Chelsea fans will have been reassured by the strike but the overall performance at this stage really was nothing to write home about.
It improved four minutes into the second half. Ziyech floated a pass over the top for Callum Hudson-Odoi to beat the offside trap and get the nation watching on the BBC player looking elsewhere in terms of competitive games.
Mason Mount opened the scoring
(Image: Action Images via Reuters)
By the time Cesar Azpilicueta crossed for Havertz to end his 15-game goal drought, with five minutes left, Morecambe were already thinking about Leyton Orient away next Saturday.
Chelsea have progressed from this stage each season since the 1997-98 campaign when they were put out by Manchester United.
Morecambe were in only their second FA Cup tie against top-flight opposition in 20 years.
Derek Adams’ men had done well to reach the third round for a fourth time but, let’s face it, from the moment their names came out of the hat, this was always going to be a bridge too far.
They were only back in training last week after a Covid-19 shutdown, with their players self-isolating for 10 days.
Last year should have seen their 100th birthday celebrations.

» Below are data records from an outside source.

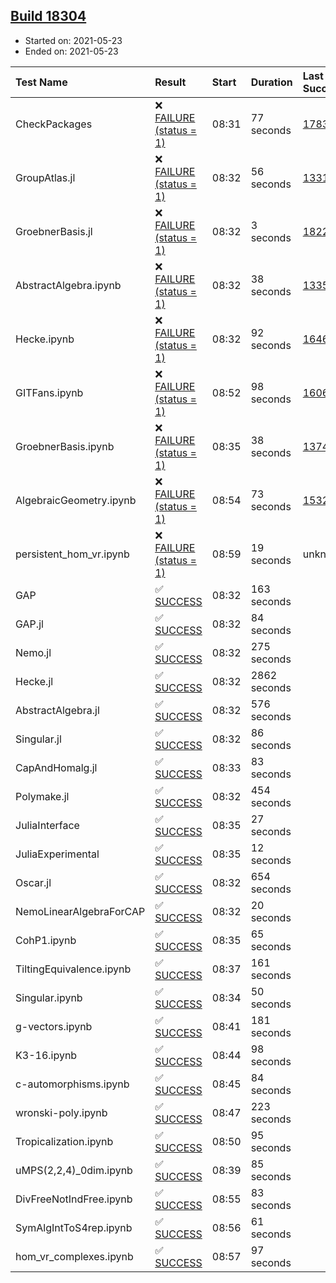 ## [Build 18304](https://oscarci.mathematik.uni-kl.de/job/oscar/18304/)

* Started on: 2021-05-23
* Ended on: 2021-05-23

| Test Name    | Result | Start | Duration | Last Success | First Failure |
|:-------------|:-------|:------|:---------|:-------------|:--------------|
| CheckPackages | ❌ [FAILURE (status = 1)](https://oscarci.mathematik.uni-kl.de/job/oscar/18304/artifact/logs/build-18304/CheckPackages.log) | 08:31 | 77 seconds | [17832](https://oscarci.mathematik.uni-kl.de/job/oscar/17832/) | [17833](https://oscarci.mathematik.uni-kl.de/job/oscar/17833/) |
| GroupAtlas.jl | ❌ [FAILURE (status = 1)](https://oscarci.mathematik.uni-kl.de/job/oscar/18304/artifact/logs/build-18304/GroupAtlas.jl.log) | 08:32 | 56 seconds | [13311](https://oscarci.mathematik.uni-kl.de/job/oscar/13311/) | [13312](https://oscarci.mathematik.uni-kl.de/job/oscar/13312/) |
| GroebnerBasis.jl | ❌ [FAILURE (status = 1)](https://oscarci.mathematik.uni-kl.de/job/oscar/18304/artifact/logs/build-18304/GroebnerBasis.jl.log) | 08:32 | 3 seconds | [18228](https://oscarci.mathematik.uni-kl.de/job/oscar/18228/) | [18229](https://oscarci.mathematik.uni-kl.de/job/oscar/18229/) |
| AbstractAlgebra.ipynb | ❌ [FAILURE (status = 1)](https://oscarci.mathematik.uni-kl.de/job/oscar/18304/artifact/logs/build-18304/AbstractAlgebra.ipynb.log) | 08:32 | 38 seconds | [13355](https://oscarci.mathematik.uni-kl.de/job/oscar/13355/) | [13356](https://oscarci.mathematik.uni-kl.de/job/oscar/13356/) |
| Hecke.ipynb | ❌ [FAILURE (status = 1)](https://oscarci.mathematik.uni-kl.de/job/oscar/18304/artifact/logs/build-18304/Hecke.ipynb.log) | 08:32 | 92 seconds | [16463](https://oscarci.mathematik.uni-kl.de/job/oscar/16463/) | [16464](https://oscarci.mathematik.uni-kl.de/job/oscar/16464/) |
| GITFans.ipynb | ❌ [FAILURE (status = 1)](https://oscarci.mathematik.uni-kl.de/job/oscar/18304/artifact/logs/build-18304/GITFans.ipynb.log) | 08:52 | 98 seconds | [16068](https://oscarci.mathematik.uni-kl.de/job/oscar/16068/) | [16069](https://oscarci.mathematik.uni-kl.de/job/oscar/16069/) |
| GroebnerBasis.ipynb | ❌ [FAILURE (status = 1)](https://oscarci.mathematik.uni-kl.de/job/oscar/18304/artifact/logs/build-18304/GroebnerBasis.ipynb.log) | 08:35 | 38 seconds | [13748](https://oscarci.mathematik.uni-kl.de/job/oscar/13748/) | [13749](https://oscarci.mathematik.uni-kl.de/job/oscar/13749/) |
| AlgebraicGeometry.ipynb | ❌ [FAILURE (status = 1)](https://oscarci.mathematik.uni-kl.de/job/oscar/18304/artifact/logs/build-18304/AlgebraicGeometry.ipynb.log) | 08:54 | 73 seconds | [15322](https://oscarci.mathematik.uni-kl.de/job/oscar/15322/) | [15323](https://oscarci.mathematik.uni-kl.de/job/oscar/15323/) |
| persistent_hom_vr.ipynb | ❌ [FAILURE (status = 1)](https://oscarci.mathematik.uni-kl.de/job/oscar/18304/artifact/logs/build-18304/persistent_hom_vr.ipynb.log) | 08:59 | 19 seconds | unknown | unknown |
| GAP | ✅ [SUCCESS](https://oscarci.mathematik.uni-kl.de/job/oscar/18304/artifact/logs/build-18304/GAP.log) | 08:32 | 163 seconds |  |  |
| GAP.jl | ✅ [SUCCESS](https://oscarci.mathematik.uni-kl.de/job/oscar/18304/artifact/logs/build-18304/GAP.jl.log) | 08:32 | 84 seconds |  |  |
| Nemo.jl | ✅ [SUCCESS](https://oscarci.mathematik.uni-kl.de/job/oscar/18304/artifact/logs/build-18304/Nemo.jl.log) | 08:32 | 275 seconds |  |  |
| Hecke.jl | ✅ [SUCCESS](https://oscarci.mathematik.uni-kl.de/job/oscar/18304/artifact/logs/build-18304/Hecke.jl.log) | 08:32 | 2862 seconds |  |  |
| AbstractAlgebra.jl | ✅ [SUCCESS](https://oscarci.mathematik.uni-kl.de/job/oscar/18304/artifact/logs/build-18304/AbstractAlgebra.jl.log) | 08:32 | 576 seconds |  |  |
| Singular.jl | ✅ [SUCCESS](https://oscarci.mathematik.uni-kl.de/job/oscar/18304/artifact/logs/build-18304/Singular.jl.log) | 08:32 | 86 seconds |  |  |
| CapAndHomalg.jl | ✅ [SUCCESS](https://oscarci.mathematik.uni-kl.de/job/oscar/18304/artifact/logs/build-18304/CapAndHomalg.jl.log) | 08:33 | 83 seconds |  |  |
| Polymake.jl | ✅ [SUCCESS](https://oscarci.mathematik.uni-kl.de/job/oscar/18304/artifact/logs/build-18304/Polymake.jl.log) | 08:32 | 454 seconds |  |  |
| JuliaInterface | ✅ [SUCCESS](https://oscarci.mathematik.uni-kl.de/job/oscar/18304/artifact/logs/build-18304/JuliaInterface.log) | 08:35 | 27 seconds |  |  |
| JuliaExperimental | ✅ [SUCCESS](https://oscarci.mathematik.uni-kl.de/job/oscar/18304/artifact/logs/build-18304/JuliaExperimental.log) | 08:35 | 12 seconds |  |  |
| Oscar.jl | ✅ [SUCCESS](https://oscarci.mathematik.uni-kl.de/job/oscar/18304/artifact/logs/build-18304/Oscar.jl.log) | 08:32 | 654 seconds |  |  |
| NemoLinearAlgebraForCAP | ✅ [SUCCESS](https://oscarci.mathematik.uni-kl.de/job/oscar/18304/artifact/logs/build-18304/NemoLinearAlgebraForCAP.log) | 08:32 | 20 seconds |  |  |
| CohP1.ipynb | ✅ [SUCCESS](https://oscarci.mathematik.uni-kl.de/job/oscar/18304/artifact/logs/build-18304/CohP1.ipynb.log) | 08:35 | 65 seconds |  |  |
| TiltingEquivalence.ipynb | ✅ [SUCCESS](https://oscarci.mathematik.uni-kl.de/job/oscar/18304/artifact/logs/build-18304/TiltingEquivalence.ipynb.log) | 08:37 | 161 seconds |  |  |
| Singular.ipynb | ✅ [SUCCESS](https://oscarci.mathematik.uni-kl.de/job/oscar/18304/artifact/logs/build-18304/Singular.ipynb.log) | 08:34 | 50 seconds |  |  |
| g-vectors.ipynb | ✅ [SUCCESS](https://oscarci.mathematik.uni-kl.de/job/oscar/18304/artifact/logs/build-18304/g-vectors.ipynb.log) | 08:41 | 181 seconds |  |  |
| K3-16.ipynb | ✅ [SUCCESS](https://oscarci.mathematik.uni-kl.de/job/oscar/18304/artifact/logs/build-18304/K3-16.ipynb.log) | 08:44 | 98 seconds |  |  |
| c-automorphisms.ipynb | ✅ [SUCCESS](https://oscarci.mathematik.uni-kl.de/job/oscar/18304/artifact/logs/build-18304/c-automorphisms.ipynb.log) | 08:45 | 84 seconds |  |  |
| wronski-poly.ipynb | ✅ [SUCCESS](https://oscarci.mathematik.uni-kl.de/job/oscar/18304/artifact/logs/build-18304/wronski-poly.ipynb.log) | 08:47 | 223 seconds |  |  |
| Tropicalization.ipynb | ✅ [SUCCESS](https://oscarci.mathematik.uni-kl.de/job/oscar/18304/artifact/logs/build-18304/Tropicalization.ipynb.log) | 08:50 | 95 seconds |  |  |
| uMPS(2,2,4)_0dim.ipynb | ✅ [SUCCESS](https://oscarci.mathematik.uni-kl.de/job/oscar/18304/artifact/logs/build-18304/uMPS-2-2-4-_0dim.ipynb.log) | 08:39 | 85 seconds |  |  |
| DivFreeNotIndFree.ipynb | ✅ [SUCCESS](https://oscarci.mathematik.uni-kl.de/job/oscar/18304/artifact/logs/build-18304/DivFreeNotIndFree.ipynb.log) | 08:55 | 83 seconds |  |  |
| SymAlgIntToS4rep.ipynb | ✅ [SUCCESS](https://oscarci.mathematik.uni-kl.de/job/oscar/18304/artifact/logs/build-18304/SymAlgIntToS4rep.ipynb.log) | 08:56 | 61 seconds |  |  |
| hom_vr_complexes.ipynb | ✅ [SUCCESS](https://oscarci.mathematik.uni-kl.de/job/oscar/18304/artifact/logs/build-18304/hom_vr_complexes.ipynb.log) | 08:57 | 97 seconds |  |  |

Instead they saw Covid wipe out their revenue streams and, even more grimly, they mourned the sudden death of 23-year-old defender Christian Mbulu.
It puts their exit here into stark perspective. Morecambe have come together as a club during their troubled period. Their home ground is being used as a vaccination centre.
Fans have decided against demanding refunds for the 2020-21 season tickets they’ve bought, even though the club’s first ten home league games have been behind closed doors.
Players, led by captain Sam Lavelle, agreed to top up the wages of some club staff who were furloughed.
On the pitch it was always going to be mission impossible. Success for Morecambe, however, was bringing their strength in adversity to a wider audience.